Dataset records:

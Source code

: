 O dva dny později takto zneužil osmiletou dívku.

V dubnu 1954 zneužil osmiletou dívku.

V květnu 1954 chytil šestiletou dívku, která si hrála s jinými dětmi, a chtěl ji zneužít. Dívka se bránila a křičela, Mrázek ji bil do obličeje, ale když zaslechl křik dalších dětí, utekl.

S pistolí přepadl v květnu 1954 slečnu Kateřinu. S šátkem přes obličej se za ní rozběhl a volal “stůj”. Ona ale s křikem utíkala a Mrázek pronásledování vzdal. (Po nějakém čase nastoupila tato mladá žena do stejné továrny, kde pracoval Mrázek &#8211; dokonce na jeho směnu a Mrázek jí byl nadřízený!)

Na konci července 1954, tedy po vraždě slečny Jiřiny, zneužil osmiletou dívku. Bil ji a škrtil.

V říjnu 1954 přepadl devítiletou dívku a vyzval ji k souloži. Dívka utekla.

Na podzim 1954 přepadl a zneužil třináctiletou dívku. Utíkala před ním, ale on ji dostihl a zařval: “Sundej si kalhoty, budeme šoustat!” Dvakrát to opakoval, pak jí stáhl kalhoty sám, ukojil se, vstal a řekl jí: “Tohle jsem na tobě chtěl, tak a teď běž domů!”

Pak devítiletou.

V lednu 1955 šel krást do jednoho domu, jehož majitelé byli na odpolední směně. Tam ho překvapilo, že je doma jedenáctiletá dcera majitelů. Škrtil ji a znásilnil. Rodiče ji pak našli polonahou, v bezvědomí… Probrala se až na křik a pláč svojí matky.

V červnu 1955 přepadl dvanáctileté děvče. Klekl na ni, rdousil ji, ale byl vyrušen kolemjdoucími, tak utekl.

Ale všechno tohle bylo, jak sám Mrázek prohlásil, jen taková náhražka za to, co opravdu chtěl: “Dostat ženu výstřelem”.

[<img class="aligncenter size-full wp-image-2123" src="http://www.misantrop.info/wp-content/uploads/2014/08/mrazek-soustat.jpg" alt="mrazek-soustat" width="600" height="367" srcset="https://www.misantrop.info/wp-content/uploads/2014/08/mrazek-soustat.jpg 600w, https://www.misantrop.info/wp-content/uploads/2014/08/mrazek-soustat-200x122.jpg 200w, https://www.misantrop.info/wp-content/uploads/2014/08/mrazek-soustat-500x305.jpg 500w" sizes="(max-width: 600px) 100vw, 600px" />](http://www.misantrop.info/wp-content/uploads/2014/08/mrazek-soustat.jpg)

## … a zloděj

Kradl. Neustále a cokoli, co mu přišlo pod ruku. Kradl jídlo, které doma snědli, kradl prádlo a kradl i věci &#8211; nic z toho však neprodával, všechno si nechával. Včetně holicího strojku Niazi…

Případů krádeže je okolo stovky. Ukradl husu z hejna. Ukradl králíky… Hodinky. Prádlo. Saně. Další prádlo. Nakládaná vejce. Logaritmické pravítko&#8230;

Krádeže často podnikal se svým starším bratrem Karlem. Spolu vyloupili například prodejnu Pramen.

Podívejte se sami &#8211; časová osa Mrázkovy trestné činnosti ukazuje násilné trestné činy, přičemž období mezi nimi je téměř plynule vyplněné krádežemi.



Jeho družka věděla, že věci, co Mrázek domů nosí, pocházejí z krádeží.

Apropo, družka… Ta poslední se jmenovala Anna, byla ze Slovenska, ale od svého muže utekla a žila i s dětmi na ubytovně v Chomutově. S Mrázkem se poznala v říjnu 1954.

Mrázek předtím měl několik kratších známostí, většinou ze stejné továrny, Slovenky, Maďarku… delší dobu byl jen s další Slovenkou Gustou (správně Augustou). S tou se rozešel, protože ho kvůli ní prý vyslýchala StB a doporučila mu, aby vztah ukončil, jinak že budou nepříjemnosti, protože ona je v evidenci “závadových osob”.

Instructions to follow: Go through the entries above and copy each line with "osmiletou" in it.

Answer for the task:
: O dva dny později takto zneužil osmiletou dívku.
V dubnu 1954 zneužil osmiletou dívku.
Na konci července 1954, tedy po vraždě slečny Jiřiny, zneužil osmiletou dívku. Bil ji a škrtil.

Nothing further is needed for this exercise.